Reduce the material below to its lines containing "thực".

RECORDS PROVIDED:

☆ ☆ ☆ ☆ ☆

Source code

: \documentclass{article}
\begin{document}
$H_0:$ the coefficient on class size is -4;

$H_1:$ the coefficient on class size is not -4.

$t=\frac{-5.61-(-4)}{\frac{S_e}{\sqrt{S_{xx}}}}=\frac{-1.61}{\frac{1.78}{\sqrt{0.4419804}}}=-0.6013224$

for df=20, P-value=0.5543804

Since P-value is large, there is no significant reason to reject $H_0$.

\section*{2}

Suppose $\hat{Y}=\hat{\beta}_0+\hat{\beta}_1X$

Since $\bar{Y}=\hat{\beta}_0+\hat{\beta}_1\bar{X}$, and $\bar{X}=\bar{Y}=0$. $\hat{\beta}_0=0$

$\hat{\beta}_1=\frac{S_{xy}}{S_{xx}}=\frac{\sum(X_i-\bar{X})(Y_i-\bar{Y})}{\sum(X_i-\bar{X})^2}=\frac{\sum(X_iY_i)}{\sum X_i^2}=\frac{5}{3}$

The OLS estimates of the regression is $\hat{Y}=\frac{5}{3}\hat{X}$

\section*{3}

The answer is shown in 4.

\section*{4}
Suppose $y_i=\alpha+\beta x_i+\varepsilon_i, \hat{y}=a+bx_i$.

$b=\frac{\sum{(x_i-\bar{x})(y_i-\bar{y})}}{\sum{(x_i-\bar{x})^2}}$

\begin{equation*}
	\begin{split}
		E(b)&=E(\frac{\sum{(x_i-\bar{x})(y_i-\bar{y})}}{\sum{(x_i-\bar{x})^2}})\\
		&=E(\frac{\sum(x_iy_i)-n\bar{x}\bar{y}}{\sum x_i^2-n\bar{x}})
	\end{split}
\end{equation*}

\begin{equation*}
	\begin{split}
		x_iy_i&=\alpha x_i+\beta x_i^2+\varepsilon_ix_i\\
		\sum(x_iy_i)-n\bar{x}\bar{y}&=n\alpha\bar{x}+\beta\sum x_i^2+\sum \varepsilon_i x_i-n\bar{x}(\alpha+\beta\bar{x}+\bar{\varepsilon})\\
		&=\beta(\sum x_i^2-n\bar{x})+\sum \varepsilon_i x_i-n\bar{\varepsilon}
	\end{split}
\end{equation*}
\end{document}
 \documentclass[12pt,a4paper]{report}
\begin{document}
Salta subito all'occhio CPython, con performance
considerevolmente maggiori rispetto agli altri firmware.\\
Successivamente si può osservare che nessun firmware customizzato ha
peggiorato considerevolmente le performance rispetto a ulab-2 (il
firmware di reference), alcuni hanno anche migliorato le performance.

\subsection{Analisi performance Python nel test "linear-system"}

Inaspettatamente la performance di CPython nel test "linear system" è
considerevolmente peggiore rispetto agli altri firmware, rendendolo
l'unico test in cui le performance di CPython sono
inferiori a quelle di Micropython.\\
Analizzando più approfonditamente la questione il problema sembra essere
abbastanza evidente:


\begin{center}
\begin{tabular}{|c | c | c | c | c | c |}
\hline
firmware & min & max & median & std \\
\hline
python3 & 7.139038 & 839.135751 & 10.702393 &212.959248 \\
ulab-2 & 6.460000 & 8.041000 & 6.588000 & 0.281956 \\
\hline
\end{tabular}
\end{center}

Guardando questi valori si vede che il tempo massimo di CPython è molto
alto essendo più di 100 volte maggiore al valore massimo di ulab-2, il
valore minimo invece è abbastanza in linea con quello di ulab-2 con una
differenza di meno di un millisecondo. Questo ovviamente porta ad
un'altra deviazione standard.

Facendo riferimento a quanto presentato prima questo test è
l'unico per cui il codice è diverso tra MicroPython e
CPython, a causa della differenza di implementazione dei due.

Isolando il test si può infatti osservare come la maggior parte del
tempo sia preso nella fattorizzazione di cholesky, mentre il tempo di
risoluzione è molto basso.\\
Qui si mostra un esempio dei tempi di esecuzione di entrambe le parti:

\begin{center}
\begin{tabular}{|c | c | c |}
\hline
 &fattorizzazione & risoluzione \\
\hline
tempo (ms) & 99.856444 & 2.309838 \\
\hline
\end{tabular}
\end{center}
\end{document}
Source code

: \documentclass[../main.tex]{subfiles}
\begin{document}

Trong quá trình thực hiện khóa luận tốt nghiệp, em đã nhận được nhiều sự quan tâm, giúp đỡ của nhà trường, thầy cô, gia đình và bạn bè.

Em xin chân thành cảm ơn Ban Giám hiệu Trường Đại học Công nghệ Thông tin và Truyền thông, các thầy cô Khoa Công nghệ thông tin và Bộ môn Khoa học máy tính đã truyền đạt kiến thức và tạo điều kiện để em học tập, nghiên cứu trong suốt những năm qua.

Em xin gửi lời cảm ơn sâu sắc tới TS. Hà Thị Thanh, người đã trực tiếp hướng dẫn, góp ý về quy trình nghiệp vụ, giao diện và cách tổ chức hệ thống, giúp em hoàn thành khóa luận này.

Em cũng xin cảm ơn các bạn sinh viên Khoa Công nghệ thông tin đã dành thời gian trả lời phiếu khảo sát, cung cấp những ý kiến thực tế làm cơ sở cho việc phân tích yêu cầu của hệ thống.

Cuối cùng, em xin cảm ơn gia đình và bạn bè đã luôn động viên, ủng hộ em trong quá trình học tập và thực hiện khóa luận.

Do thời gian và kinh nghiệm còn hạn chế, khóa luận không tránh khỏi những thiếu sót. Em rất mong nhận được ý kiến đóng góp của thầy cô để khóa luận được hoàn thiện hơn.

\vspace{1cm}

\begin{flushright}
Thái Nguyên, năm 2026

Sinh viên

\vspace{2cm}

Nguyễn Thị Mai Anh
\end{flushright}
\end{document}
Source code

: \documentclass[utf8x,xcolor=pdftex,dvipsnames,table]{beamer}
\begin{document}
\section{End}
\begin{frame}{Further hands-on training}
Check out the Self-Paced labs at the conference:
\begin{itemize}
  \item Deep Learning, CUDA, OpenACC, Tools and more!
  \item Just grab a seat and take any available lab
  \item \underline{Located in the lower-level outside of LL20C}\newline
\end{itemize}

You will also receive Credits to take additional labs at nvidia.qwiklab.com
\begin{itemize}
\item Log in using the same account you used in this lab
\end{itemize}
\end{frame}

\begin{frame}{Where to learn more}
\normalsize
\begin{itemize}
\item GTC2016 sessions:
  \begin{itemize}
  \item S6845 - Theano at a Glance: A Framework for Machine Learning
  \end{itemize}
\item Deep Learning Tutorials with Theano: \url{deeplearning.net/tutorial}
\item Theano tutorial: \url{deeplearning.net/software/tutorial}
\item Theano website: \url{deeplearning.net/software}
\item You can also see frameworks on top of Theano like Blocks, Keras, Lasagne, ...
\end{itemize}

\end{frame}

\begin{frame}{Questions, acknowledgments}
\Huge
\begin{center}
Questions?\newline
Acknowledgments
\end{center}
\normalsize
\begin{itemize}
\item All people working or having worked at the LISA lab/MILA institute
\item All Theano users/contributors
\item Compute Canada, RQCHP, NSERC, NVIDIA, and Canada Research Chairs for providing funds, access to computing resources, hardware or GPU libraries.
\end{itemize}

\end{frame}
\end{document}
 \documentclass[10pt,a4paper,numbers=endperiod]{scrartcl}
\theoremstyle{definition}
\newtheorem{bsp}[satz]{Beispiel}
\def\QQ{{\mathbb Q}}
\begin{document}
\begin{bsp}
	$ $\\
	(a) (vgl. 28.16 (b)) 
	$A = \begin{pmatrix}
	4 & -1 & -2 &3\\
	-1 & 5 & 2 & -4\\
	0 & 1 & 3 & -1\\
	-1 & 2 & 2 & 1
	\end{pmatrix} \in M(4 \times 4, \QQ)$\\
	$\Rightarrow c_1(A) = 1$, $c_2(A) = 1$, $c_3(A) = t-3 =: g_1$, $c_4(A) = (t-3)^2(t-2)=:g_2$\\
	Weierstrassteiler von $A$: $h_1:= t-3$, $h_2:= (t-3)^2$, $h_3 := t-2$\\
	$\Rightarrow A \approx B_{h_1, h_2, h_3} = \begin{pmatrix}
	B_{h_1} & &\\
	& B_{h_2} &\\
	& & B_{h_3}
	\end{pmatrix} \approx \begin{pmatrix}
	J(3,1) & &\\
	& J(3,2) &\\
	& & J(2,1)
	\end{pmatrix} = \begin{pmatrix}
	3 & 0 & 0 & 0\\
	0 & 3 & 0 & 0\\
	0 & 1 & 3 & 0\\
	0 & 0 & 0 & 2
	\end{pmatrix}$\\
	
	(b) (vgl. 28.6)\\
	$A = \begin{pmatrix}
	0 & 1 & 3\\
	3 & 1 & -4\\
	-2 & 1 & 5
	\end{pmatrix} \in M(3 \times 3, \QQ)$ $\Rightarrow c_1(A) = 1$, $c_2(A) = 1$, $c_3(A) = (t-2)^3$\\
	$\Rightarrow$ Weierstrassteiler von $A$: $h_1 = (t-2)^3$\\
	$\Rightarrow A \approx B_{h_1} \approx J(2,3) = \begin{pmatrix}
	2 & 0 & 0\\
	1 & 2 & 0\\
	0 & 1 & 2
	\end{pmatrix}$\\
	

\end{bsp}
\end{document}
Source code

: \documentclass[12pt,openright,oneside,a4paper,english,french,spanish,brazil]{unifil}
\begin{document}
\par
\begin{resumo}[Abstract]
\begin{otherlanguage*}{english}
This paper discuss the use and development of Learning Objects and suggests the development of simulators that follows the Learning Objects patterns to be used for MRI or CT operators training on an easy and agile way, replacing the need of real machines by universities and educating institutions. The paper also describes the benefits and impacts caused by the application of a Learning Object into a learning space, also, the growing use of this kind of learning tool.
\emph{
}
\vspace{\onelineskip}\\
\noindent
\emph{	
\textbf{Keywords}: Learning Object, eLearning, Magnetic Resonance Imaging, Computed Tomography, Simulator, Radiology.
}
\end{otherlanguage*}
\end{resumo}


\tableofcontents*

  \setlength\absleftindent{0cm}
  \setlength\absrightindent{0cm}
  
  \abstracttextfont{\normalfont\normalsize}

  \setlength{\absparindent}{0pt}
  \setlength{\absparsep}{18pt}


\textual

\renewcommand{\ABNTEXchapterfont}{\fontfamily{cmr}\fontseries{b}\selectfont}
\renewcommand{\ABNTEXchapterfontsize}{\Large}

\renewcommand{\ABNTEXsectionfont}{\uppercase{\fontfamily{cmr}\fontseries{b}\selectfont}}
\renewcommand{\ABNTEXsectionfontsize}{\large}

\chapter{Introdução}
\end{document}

☆ ☆ ☆ ☆ ☆

RESPONSE AREA:
Trong quá trình thực hiện khóa luận tốt nghiệp, em đã nhận được nhiều sự quan tâm, giúp đỡ của nhà trường, thầy cô, gia đình và bạn bè.
Em cũng xin cảm ơn các bạn sinh viên Khoa Công nghệ thông tin đã dành thời gian trả lời phiếu khảo sát, cung cấp những ý kiến thực tế làm cơ sở cho việc phân tích yêu cầu của hệ thống.
Cuối cùng, em xin cảm ơn gia đình và bạn bè đã luôn động viên, ủng hộ em trong quá trình học tập và thực hiện khóa luận.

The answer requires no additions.